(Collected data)
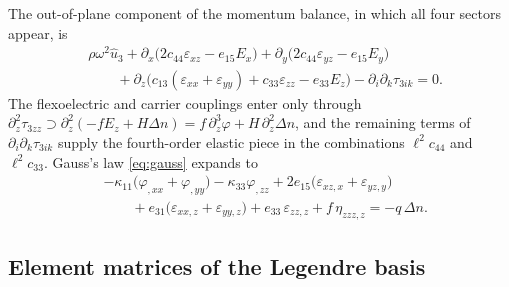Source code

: The out-of-plane component of the momentum balance, in which all four sectors appear, is
\begin{equation*}
\begin{aligned}
&\rho\omega^{2}\widehat u_3
+\partial_x\bigl(2c_{44}\varepsilon_{xz}-e_{15}E_x\bigr)
+\partial_y\bigl(2c_{44}\varepsilon_{yz}-e_{15}E_y\bigr)\\
&\qquad
+\partial_z\bigl(c_{13}(\varepsilon_{xx}+\varepsilon_{yy})
+c_{33}\varepsilon_{zz}-e_{33}E_z\bigr)
-\partial_i\partial_k\tau_{3ik}=0 .
\end{aligned}
\end{equation*}
The flexoelectric and carrier couplings enter only through $\partial_z^{2}\tau_{3zz}\supset\partial_z^{2}(-fE_z+H\Delta n)=f\,\partial_z^{3}\varphi+H\,\partial_z^{2}\Delta n$, and the remaining terms of $\partial_i\partial_k\tau_{3ik}$ supply the fourth-order elastic piece in the combinations $\ell^{2}c_{44}$ and $\ell^{2}c_{33}$.  Gauss's law \eqref{eq:gauss} expands to
\begin{equation*}
\begin{aligned}
&-\kappa_{11}\bigl(\varphi_{,xx}+\varphi_{,yy}\bigr)
-\kappa_{33}\varphi_{,zz}
+2e_{15}\bigl(\varepsilon_{xz,x}+\varepsilon_{yz,y}\bigr)\\
&\qquad
+e_{31}\bigl(\varepsilon_{xx,z}+\varepsilon_{yy,z}\bigr)
+e_{33}\,\varepsilon_{zz,z}
+f\,\eta_{zzz,z}
=-q\,\Delta n .
\end{aligned}
\end{equation*}

\subsection{Element matrices of the Legendre basis}

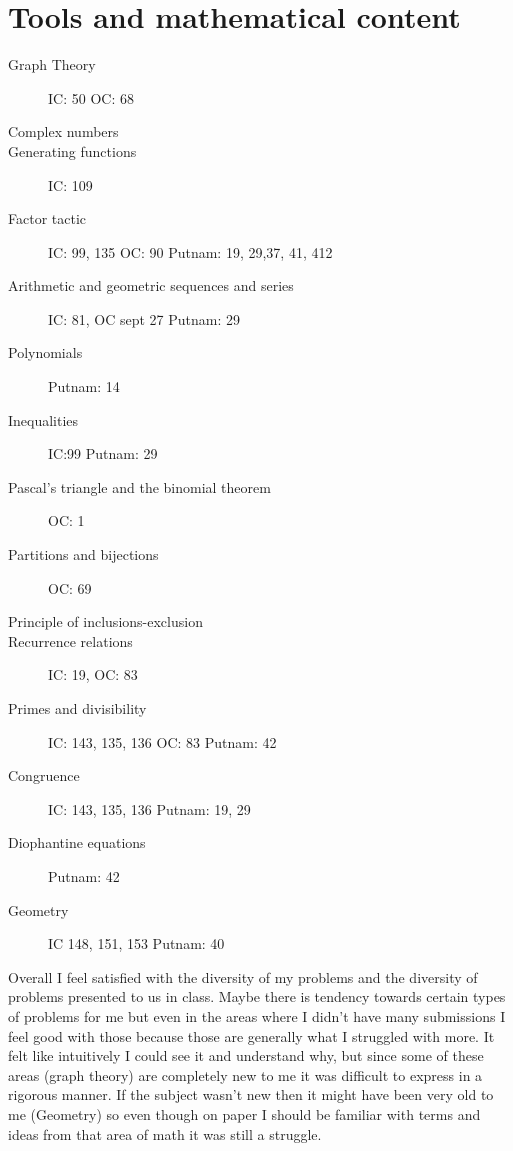 \documentclass[11pt]{article}
\begin{document}
\section{Tools and mathematical content}
\begin{description}
    \item[Graph Theory] IC: 50 OC: 68
    \item[Complex numbers]
    \item[Generating functions] IC: 109
    \item[Factor tactic]IC: 99, 135 OC: 90 Putnam: 19, 29,37, 41, 412 
    \item[Arithmetic and geometric sequences and series] IC: 81, OC sept 27 Putnam: 29
    \item[Polynomials] Putnam: 14
    \item[Inequalities] IC:99 Putnam: 29
    \item[Pascal's triangle and the binomial theorem] OC: 1
    \item[Partitions and bijections] OC: 69
    \item[Principle of inclusions-exclusion]
    \item[Recurrence relations] IC: 19, OC: 83
    \item[Primes and divisibility] IC: 143, 135, 136 OC: 83 Putnam: 42
    \item[Congruence] IC: 143, 135, 136 Putnam: 19, 29
    \item[Diophantine equations] Putnam: 42
    \item[Geometry] IC 148, 151, 153 Putnam: 40         
\end{description}

Overall I feel satisfied with the diversity of my problems and the diversity of problems presented to us in class. Maybe there is tendency towards certain types of problems for me but even in the areas where I didn't have many submissions I feel good with those because those are generally what I struggled with more. It felt like intuitively I could see it and understand why, but since some of these areas (graph theory) are completely new to me it was difficult to express in a rigorous manner. If the subject wasn't new then it might have been very old to me (Geometry) so even though on paper I should be familiar with terms and ideas from that area of math it was still a struggle.  
\end{document}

## [DIRECTIONS FOR THIS TASK]
Which lines of the data include the string "Putnam"? Copy each of them.

## [ANSWER AREA]
    \item[Factor tactic]IC: 99, 135 OC: 90 Putnam: 19, 29,37, 41, 412 
    \item[Arithmetic and geometric sequences and series] IC: 81, OC sept 27 Putnam: 29
    \item[Polynomials] Putnam: 14
    \item[Inequalities] IC:99 Putnam: 29
    \item[Primes and divisibility] IC: 143, 135, 136 OC: 83 Putnam: 42
    \item[Congruence] IC: 143, 135, 136 Putnam: 19, 29
    \item[Diophantine equations] Putnam: 42
    \item[Geometry] IC 148, 151, 153 Putnam: 40         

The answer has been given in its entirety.